Early life and career
Bulganin was born in 1895 in Nizhny Novgorod. The son of an office worker, he was of Russian ethnicity. He joined the Bolshevik Party in March 1917 and was recruited in 1918 into the Cheka, the Bolshevik regime's political police, where he served until 1922. During the summer of 1918, he worked with Lazar Kaganovich, the local communist leader, in imposing the Red Terror in Nizhny Novgorod. He worked with Kaganovich again in Turkestan in 1920. After the Russian Civil War (1917-1923), Bulganin became an industrial manager and worked in the electricity administration until 1927. He was the director of the Moscow electricity supply from 1927 to 1931. From 1931 to 1937, he served as Chairman of the Executive Committee of the Moscow City Soviet (the equivalent of mayor). He came into office soon after Kaganovich had been put in charge of the Moscow party organisation. 

In 1934, the 17th Congress of the Communist Party elected Bulganin as a candidate member of the Central Committee. A loyal Stalinist, he was promoted rapidly as other leaders fell victim to Joseph Stalin's Great Purge in 1937 and 1938. In July 1937, Bulganin was appointed Chairman of the Council of People's Commissars (the equivalent of Prime Minister) of the Russian Soviet Federative Socialist Republic (RSFSR) after the arrest of the previous incumbent, Daniil Sulimov. Bulganin became a full member of the Central Committee later that year. In September 1938, he became Deputy Prime Minister of the Soviet Union and head of the State Bank of the USSR (Gosbank).

World War II
During World War II, Bulganin played a leading role in the government and Red Army, although he was never a front-line commander.
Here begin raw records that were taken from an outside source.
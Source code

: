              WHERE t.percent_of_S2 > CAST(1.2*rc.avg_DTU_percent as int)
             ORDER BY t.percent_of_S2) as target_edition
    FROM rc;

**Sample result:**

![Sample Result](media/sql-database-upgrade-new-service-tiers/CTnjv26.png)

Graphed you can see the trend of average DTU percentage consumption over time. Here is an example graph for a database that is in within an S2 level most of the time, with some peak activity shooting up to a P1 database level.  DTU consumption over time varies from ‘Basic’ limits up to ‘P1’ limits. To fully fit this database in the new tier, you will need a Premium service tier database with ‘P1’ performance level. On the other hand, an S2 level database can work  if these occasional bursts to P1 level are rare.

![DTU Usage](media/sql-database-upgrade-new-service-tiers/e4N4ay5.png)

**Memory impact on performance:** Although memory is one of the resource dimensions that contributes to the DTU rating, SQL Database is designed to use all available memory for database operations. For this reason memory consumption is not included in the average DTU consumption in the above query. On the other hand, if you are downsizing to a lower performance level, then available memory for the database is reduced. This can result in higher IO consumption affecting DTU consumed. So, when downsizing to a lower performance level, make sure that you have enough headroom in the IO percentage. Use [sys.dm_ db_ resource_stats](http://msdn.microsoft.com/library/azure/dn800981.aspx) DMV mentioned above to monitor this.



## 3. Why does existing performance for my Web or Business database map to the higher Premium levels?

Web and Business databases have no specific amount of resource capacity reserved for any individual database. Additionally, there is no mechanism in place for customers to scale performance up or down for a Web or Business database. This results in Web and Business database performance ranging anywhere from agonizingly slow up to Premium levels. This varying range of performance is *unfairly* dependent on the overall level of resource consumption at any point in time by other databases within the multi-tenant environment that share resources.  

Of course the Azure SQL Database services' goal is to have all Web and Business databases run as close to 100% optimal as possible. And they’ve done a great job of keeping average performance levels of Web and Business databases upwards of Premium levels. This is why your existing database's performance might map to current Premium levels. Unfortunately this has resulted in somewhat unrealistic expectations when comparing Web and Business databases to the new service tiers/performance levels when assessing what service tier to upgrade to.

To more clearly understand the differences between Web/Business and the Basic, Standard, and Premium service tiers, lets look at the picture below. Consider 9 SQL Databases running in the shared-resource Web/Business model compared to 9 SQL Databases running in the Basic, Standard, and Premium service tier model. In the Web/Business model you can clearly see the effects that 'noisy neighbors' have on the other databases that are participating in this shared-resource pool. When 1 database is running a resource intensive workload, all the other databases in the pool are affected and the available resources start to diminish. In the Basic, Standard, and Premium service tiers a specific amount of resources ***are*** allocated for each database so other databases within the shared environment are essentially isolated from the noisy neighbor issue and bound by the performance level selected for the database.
His first posting was as chief political commissar on the Western Front, which was commanded by Marshal Timoshenko. He held similar posts until July 1944, when he was appointed the Soviet representative on the Polish Committee of National Liberation. On 18 November 1944, he was given the rank of General, and three days later he replaced Marshal Voroshilov on the State Defence Committee. He was also appointed USSR Deputy Minister for Defence, the Minister being Joseph Stalin. 

In March 1946, Bulganin became a candidate member of the 18th Politburo of the Communist Party. Later in March 1947, he succeeded Stalin as Minister for the Armed Forces, and was again Deputy Prime Minister of the Soviet Union, under Stalin, from 1947 to 1950. In November 1947, he was promoted to the rank of Marshal of the Soviet Union. By February 1948, he became a full member of the 18th Politburo.

Personality 
Bulganin reached the highest rank in the Red Army, despite only having served as political officer. His role was to ensure that none of the genuine wartime commanders, particularly Marshal Zhukov, became powerful enough to threaten Stalin. Pavel Sudoplatov, who participated in conferences in the Kremlin with him, wrote contemptuously about how Bulganin failed to understand elementary military concepts. Sudoplatov added:

In March 1949, Bulganin was replaced as Minister for Defence by a career soldier, Aleksandr Vasilevsky, and then was responsible for the arms industry.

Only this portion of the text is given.